Abbiamo già visto alcuni
film in passato simili a Costa Dulce (2013), non troppi, è
vero, ma abbastanza da poterli identificare in un macro insieme che
ha come base fondante la geografia di appartenenza, l’opera di
Enrique Collar, la terza in carriera per lui che è anche pittore,
alla stregua di altre che ne condividono la posizione sul globo
terracqueo, è il passaggio verso un mondo sudamericano con tratti
potentemente distintivi, su tutto la povertà, lo stato sociale in
cui sono impantanate le persone da più di una vita, ancor prima di
nascere, e in subordine la condizione lavorativa che in questo caso è
contadina e che quindi propaga quel sentore primigenio che la terra,
la giungla ed il fango esprimono quando c’è un cinema capace di
captarne l’assoluta portata, cosa che a Collar riesce in modo
dignitoso. Ecco dunque la cornice di Costa Dulce che
come di consueto annovera all’interno un piccolo esercito di esseri
ad un passo dal completo oblio, anche e soprattutto divino, che
tirano a campare tra una moglie sgraziata e una bisca dove perdere i
propri soldi. Nell’istante in cui si annota ciò, il regista
paraguaiano è abile nel mostrare con efficace semplicità la routine
di un ragazzo a cui quella vita marginale sta un po’ stretta (lo
sottolinea metaforicamente con la bella immagine di David che tenta
di riprodurre l’Uomo Vitruviano, come a dire che anche lui, in
qualche modo, può tendere alla perfezione), non vi sono né
accentuazioni né esibizioni, il canale di trasmissione è
tipicamente ben saldo sul reale concedendosi però aperture su
qualcosa che valica tale dimensione (il bimbo biondo abbandonato
nella foresta; la sagoma di una donna vestita di bianco nella notte).

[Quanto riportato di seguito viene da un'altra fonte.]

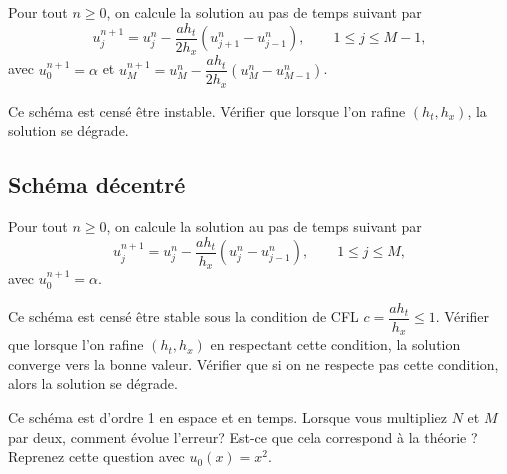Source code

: \documentclass[12pt]{article}
\begin{document}
Pour tout $n \geq 0$, on calcule la solution au pas de temps suivant par
\begin{equation}
  \label{eq:transport_centre}
  u_j^{n+1} = u_j^n - \dfrac{a h_t}{2 h_x} (u_{j+1}^n - u_{j-1}^n) , \qquad 1 \leq j \leq M-1 ,
\end{equation}
avec $u_0^{n+1} = \alpha$ et $u_M^{n+1} = u_M^n - \dfrac{a h_t}{2 h_x} (u_{M}^n - u_{M-1}^n)$.

Ce sch\'ema est cens\'e \^etre instable.
V\'erifier que lorsque l'on rafine $(h_t,h_x)$, la solution se d\'egrade.

\subsection{Sch\'ema d\'ecentr\'e}

Pour tout $n \geq 0$, on calcule la solution au pas de temps suivant par
\begin{equation}
  \label{eq:transport_decentre}
  u_j^{n+1} = u_j^n - \dfrac{a h_t}{h_x} (u_{j}^n - u_{j-1}^n) , \qquad 1 \leq j \leq M ,
\end{equation}
avec $u_0^{n+1} = \alpha$.

Ce sch\'ema est cens\'e \^etre stable sous la condition de CFL $c = \dfrac{a h_t}{h_x} \leq 1$.
V\'erifier que lorsque l'on rafine $(h_t,h_x)$ en respectant cette condition,
la solution converge vers la bonne valeur.
V\'erifier que si on ne respecte pas cette condition, alors la solution se d\'egrade.


Ce sch\'ema est d'ordre 1 en espace et en temps.
Lorsque vous multipliez $N$ et $M$ par deux, comment \'evolue l'erreur?
Est-ce que cela correspond \`a la th\'eorie ?
Reprenez cette question avec $u_0(x) = x^2$.


\end{document}
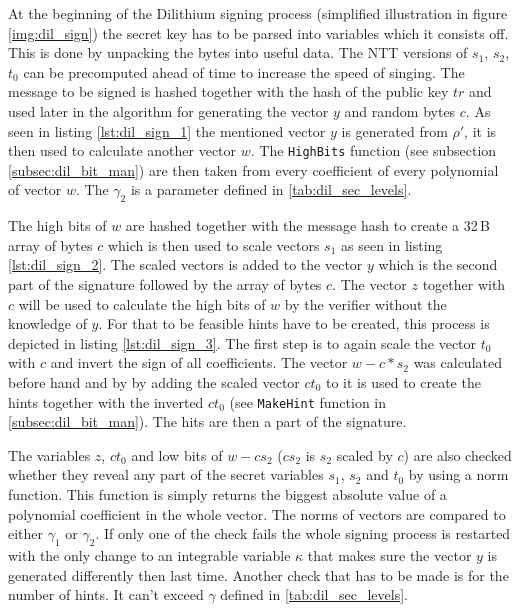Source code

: At the beginning of the Dilithium signing process (simplified illustration in figure \ref{img:dil_sign}) the secret key has to be parsed into variables which it consists off. This is done by unpacking the bytes into useful data. The NTT versions of $s_1$, $s_2$, $t_0$ can be precomputed ahead of time to increase the speed of singing. 
\noindent The message to be signed is hashed together with the hash of the public key $tr$ and used later in the algorithm for generating the vector $y$ and random bytes $c$. As seen in listing \ref{lst:dil_sign_1} the mentioned vector $y$ is generated from $\rho'$, it is then used to calculate another vector $w$. The \texttt{HighBits} function (see subsection \ref{subsec:dil_bit_man}) are then taken from every coefficient of every polynomial of vector $w$. The $\gamma_2$ is a parameter defined in \ref{tab:dil_sec_levels}.

The high bits of $w$ are hashed together with the message hash to create a 32\,B array of bytes $c$ which is then used to scale vectors $s_1$ as seen in listing \ref{lst:dil_sign_2}. The scaled vectors is added to the vector $y$ which is the second part of the signature followed by the array of bytes $c$. 
The vector $z$ together with $c$ will be used to calculate the high bits of $w$ by the verifier without the knowledge of $y$. For that to be feasible hints have to be created, this process is depicted in listing \ref{lst:dil_sign_3}. The first step is to again scale the vector $t_0$ with $c$ and invert the sign of all coefficients. The vector $w-c*s_2$ was calculated before hand and by by adding the scaled vector $ct_0$ to it is used to create the hints together with the inverted $ct_0$ (see \texttt{MakeHint} function in \ref{subsec:dil_bit_man}). The hits are then a part of the signature.
\newpage 
{}

The variables $z$, $ct_0$ and low bits of $w-cs_2$ ($cs_2$ is $s_2$ scaled by $c$) are also checked whether they reveal any part of the secret variables $s_1$, $s_2$ and $t_0$ by using a norm function. This function is simply returns the biggest absolute value of a polynomial coefficient in the whole vector. The norms of vectors are compared to either $\gamma_1$ or $\gamma_2$. If only one of the check fails the whole signing process is restarted with the only change to an integrable variable $\kappa$ that makes sure the vector $y$ is generated differently then last time. Another check that has to be made is for the number of hints. It can't exceed $\gamma$ defined in \ref{tab:dil_sec_levels}.

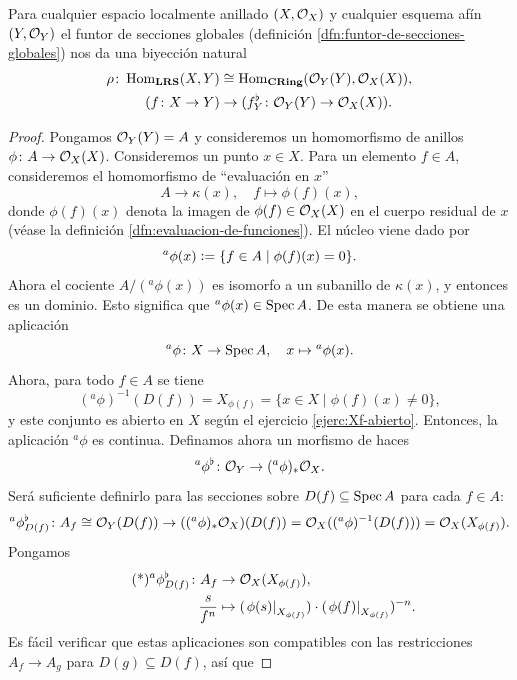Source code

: \documentclass{article}
\numberwithin{equation}{section}
\theoremstyle{definition}
\begin{document}
\begin{teorema}
  \label{thm:EGA-1-6-3}
  Para cualquier espacio localmente anillado $(X,\mathcal{O}_X)$ y cualquier esquema afín
  $(Y,\mathcal{O}_Y)$ el funtor de secciones globales (definición
  \ref{dfn:funtor-de-secciones-globales}) nos da una biyección natural
  \begin{align*}
    \rho\colon \operatorname{Hom}_{\text{\bf LRS}} (X, Y) & \cong \operatorname{Hom}_{\text{\bf CRing}} (\mathcal{O}_Y (Y), \mathcal{O}_X (X)),\\
    (f\colon X \to Y) & \to (f^\flat_Y\colon \mathcal{O}_Y (Y) \to \mathcal{O}_X (X)).
  \end{align*}

  \begin{proof}
    Pongamos $\mathcal{O}_Y (Y) = A$ y consideremos un homomorfismo de anillos
    $\phi\colon A\to \mathcal{O}_X (X)$. Consideremos un punto $x \in X$.
    Para un elemento $f \in A$, consideremos el homomorfismo de
    ``evaluación en $x$''
    $$A \to \kappa (x), \quad f \mapsto \phi (f) (x),$$
    donde $\phi (f) (x)$ denota la imagen de $\phi (f) \in \mathcal{O}_X (X)$ en
    el cuerpo residual de $x$ (véase la definición
    \ref{dfn:evaluacion-de-funciones}). El núcleo viene dado por
    $${}^a \phi (x) \mathrel{\mathop:}= \{ f \in A \mid \phi (f) (x) = 0 \}.$$
    Ahora el cociente $A / ({}^a \phi (x))$ es isomorfo a un subanillo
    de $\kappa (x)$, y entonces es un dominio. Esto significa que
    ${}^a \phi (x) \in \operatorname{Spec} A$. De esta manera se obtiene una aplicación
    $${}^a \phi\colon X \to \operatorname{Spec} A, \quad x \mapsto {}^a \phi (x).$$
    Ahora, para todo $f \in A$ se tiene
    $$({}^a \phi)^{-1} (D (f)) = X_{\phi (f)} = \{ x\in X \mid \phi (f) (x) \ne 0 \},$$
    y este conjunto es abierto en $X$ según el ejercicio
    \ref{ejerc:Xf-abierto}. Entonces, la aplicación ${}^a \phi$ es
    continua. Definamos ahora un morfismo de haces
    $${}^a \phi^\flat\colon \mathcal{O}_Y \to ({}^a \phi)_* \mathcal{O}_X.$$
    Será suficiente definirlo para las secciones sobre $D (f) \subseteq \operatorname{Spec} A$
    para cada $f \in A$:
    \[ {}^a \phi^\flat_{D (f)}\colon A_f \cong \mathcal{O}_Y (D (f)) \to
       (({}^a \phi)_* \mathcal{O}_X) (D (f)) =
       \mathcal{O}_X (({}^a \phi)^{-1} (D (f))) = \mathcal{O}_X (X_{\phi (f)}). \]
    Pongamos
    \begin{align*}
      \tag{*} {}^a \phi^\flat_{D (f)}\colon A_f & \to \mathcal{O}_X (X_{\phi (f)}),\\
      \frac{s}{f^n} & \mapsto (\left.\phi (s)\right|_{X_{\phi (f)}})\cdot (\left.\phi (f)\right|_{X_{\phi (f)}})^{-n}.
    \end{align*}
    Es fácil verificar que estas aplicaciones son compatibles con
    las restricciones $A_f \to A_g$ para $D (g) \subseteq D (f)$, así que

\end{proof}
\end{teorema}
\end{document}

Ripeto: niente di così nuovo, ma: niente che non valga la pena
essere rivisto un’altra volta.
La
sterzata narrativa voluta da Collar (la casuale consegna del metal
detector) non fa che esacerbare dei processi dormienti radicati nella
mente del protagonista che non è diversa da quella dei suoi
concittadini. Con modalità e tempistiche piuttosto slow il
regista accompagna lo spettatore in una storia che assomiglia minuto
dopo minuto ad un imbuto da dove si intuisce che non potrà mai
esserci un lieto fine, tutta la faccenda del tesoro nascosto è un
campanello di allarme che apicalizza il sentimento di rivalsa di
David su una comunità che non ha niente da offrire se non miti e
leggende proferite da una specie di santona o qualche snack
acquistabile in un chiosco fatiscente (che il giovane, una volta
arrichitosi, vorrebbe comprare in segno di sfregio al proprietario).
Forse Costa Dulce non
è solo il tentativo di riabilitazione del singolo individuo ma anche
il riscatto di una nazione intera schiacciata tra il Brasile e
l’Argentina, e il dialogo a tre dell’incipit con i due anziani
che fungono da memoria storica del Paese sembra lì a suggerirlo, ma
il punto è che se prendiamo David come sineddoche dello Stato a cui
appartiene, nell’inevitabile gioco che si instaura con chi guarda
la predizione del fallimento è una conclusione che si preannuncia
fatale, non è d’altronde così, ovvero seguendo una diceria, che
si possono cambiare le cose, così come il ritrovamento di
un’eventuale ricchezza non cambierebbe le sorti di una comunità,
anzi al contrario la bramosia dell’avere spingerebbe l’uomo ad essere
ancora più egoista (evento che infatti si verifica nel luttuoso
finale). Se pensate che le suddette interpretazioni possano risuonare
un po’ troppo moraleggianti assicuro che la materia da cui sono
dedotte non ha mire del genere, il film, se rapportato agli altri
esemplari del recinto cinematografico citato nel primo paragrafo, è
pressoché impeccabile ed un recupero lo merita indubitabilmente,
anche perché avrete l’occasione di udire la lingua guaraní,
sembrerà poco, ma il sottoscritto apprezza il cinema anche per
questa capacità che ha di donare piccole cose dall’immenso valore.